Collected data
━━━━

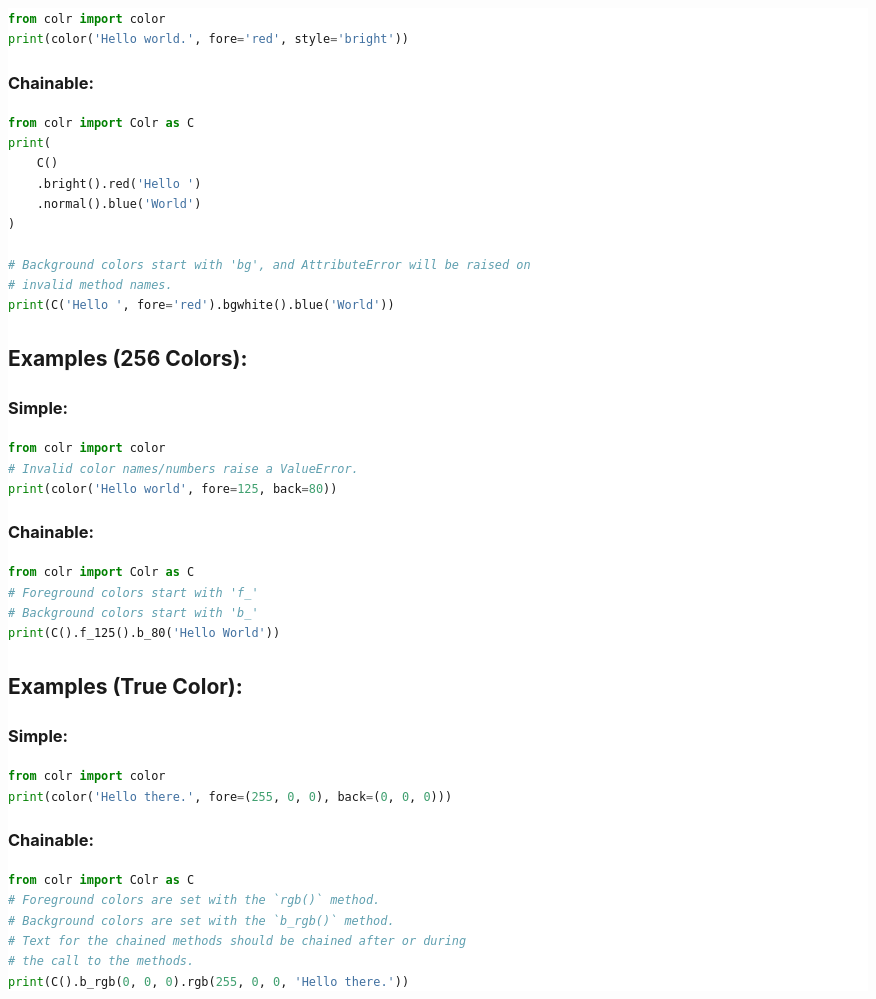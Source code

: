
 ```python
from colr import color
print(color('Hello world.', fore='red', style='bright'))
```

### Chainable:
```python
from colr import Colr as C
print(
    C()
    .bright().red('Hello ')
    .normal().blue('World')
)

# Background colors start with 'bg', and AttributeError will be raised on
# invalid method names.
print(C('Hello ', fore='red').bgwhite().blue('World'))

```

## Examples (256 Colors):

### Simple:

```python
from colr import color
# Invalid color names/numbers raise a ValueError.
print(color('Hello world', fore=125, back=80))
```

### Chainable:

```python
from colr import Colr as C
# Foreground colors start with 'f_'
# Background colors start with 'b_'
print(C().f_125().b_80('Hello World'))
```

## Examples (True Color):

### Simple:

```python
from colr import color
print(color('Hello there.', fore=(255, 0, 0), back=(0, 0, 0)))
```

### Chainable:

```python
from colr import Colr as C
# Foreground colors are set with the `rgb()` method.
# Background colors are set with the `b_rgb()` method.
# Text for the chained methods should be chained after or during
# the call to the methods.
print(C().b_rgb(0, 0, 0).rgb(255, 0, 0, 'Hello there.'))
```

━━━━

WHAT YOU NEED TO DO
Once you have found every line above holding the word "blue", copy those lines.

ANSWER TO THIS TASK
    .normal().blue('World')
print(C('Hello ', fore='red').bgwhite().blue('World'))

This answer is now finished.